==== RECORDS SHOWN

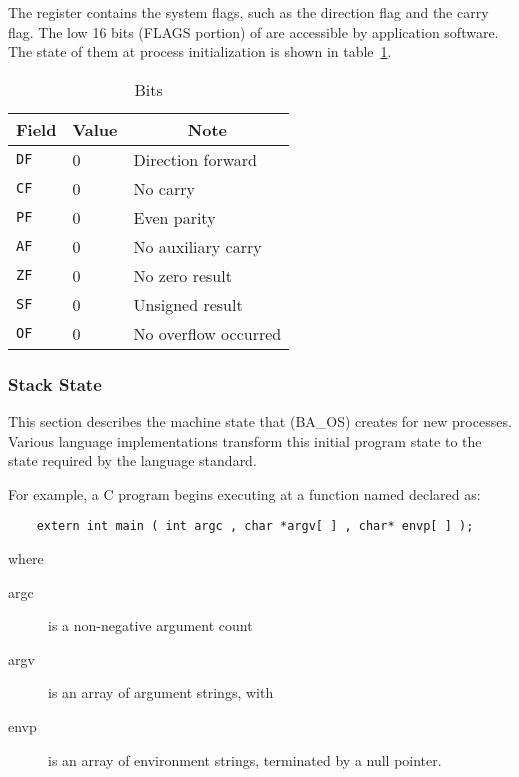 The  register contains the system flags, such as the
direction flag and the carry flag.  The low 16 bits (FLAGS portion)
of  are accessible by
application software.  The state of them at process initialization
is shown in table~\ref{eflags-status}.

\begin{table}[H]
\Hrule
  \caption{ Bits}
  \label{eflags-status}
  \begin{center}
    \begin{tabular}[t]{l|l|l}
      \multicolumn{1}{c}{Field} & \multicolumn{1}{c}{Value}& \multicolumn{1}{c}{Note} \\
      \hline
      \texttt{DF} & 0 & Direction forward\\
      \texttt{CF} & 0 & No carry\\
      \texttt{PF} & 0 & Even parity\\
      \texttt{AF} & 0 & No auxiliary carry\\
      \texttt{ZF} & 0 & No zero result\\
      \texttt{SF} & 0 & Unsigned result\\
      \texttt{OF} & 0 & No overflow occurred\\
    \end{tabular}
  \end{center}
\Hrule
\end{table}

\subsubsection{Stack State}

This section describes the machine state that (BA\_OS) creates
for new processes. Various language implementations transform this
initial program state to the state required by the language standard.

For example, a C program begins executing at a
function named  declared as:

\begin{footnotesize}
\begin{verbatim}
    extern int main ( int argc , char *argv[ ] , char* envp[ ] );
\end{verbatim}
\end{footnotesize}

where
\begin{description}
 \item[argc] is a non-negative argument count
 \item[argv] is an array of argument strings, with 
 \item[envp] is an array of environment strings,
             terminated by a null pointer.
\end{description}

========

=== WHAT YOU SHOULD DO ===
What is needed is a verbatim copy of every entry, with the pictures omitted.

=== YOUR RESPONSE ===
 The  register contains the system flags, such as the
direction flag and the carry flag.  The low 16 bits (FLAGS portion)
of  are accessible by
application software.  The state of them at process initialization
is shown in table~\ref{eflags-status}.

\begin{table}[H]
\Hrule
  \caption{ Bits}
  \label{eflags-status}
  \begin{center}
    \begin{tabular}[t]{l|l|l}
      \multicolumn{1}{c}{Field} & \multicolumn{1}{c}{Value}& \multicolumn{1}{c}{Note} \\
      \hline
      \texttt{DF} & 0 & Direction forward\\
      \texttt{CF} & 0 & No carry\\
      \texttt{PF} & 0 & Even parity\\
      \texttt{AF} & 0 & No auxiliary carry\\
      \texttt{ZF} & 0 & No zero result\\
      \texttt{SF} & 0 & Unsigned result\\
      \texttt{OF} & 0 & No overflow occurred\\
    \end{tabular}
  \end{center}
\Hrule
\end{table}

\subsubsection{Stack State}

This section describes the machine state that (BA\_OS) creates
for new processes. Various language implementations transform this
initial program state to the state required by the language standard.

For example, a C program begins executing at a
function named  declared as:

\begin{footnotesize}
\begin{verbatim}
    extern int main ( int argc , char *argv[ ] , char* envp[ ] );
\end{verbatim}
\end{footnotesize}

where
\begin{description}
 \item[argc] is a non-negative argument count
 \item[argv] is an array of argument strings, with 
 \item[envp] is an array of environment strings,
             terminated by a null pointer.
\end{description}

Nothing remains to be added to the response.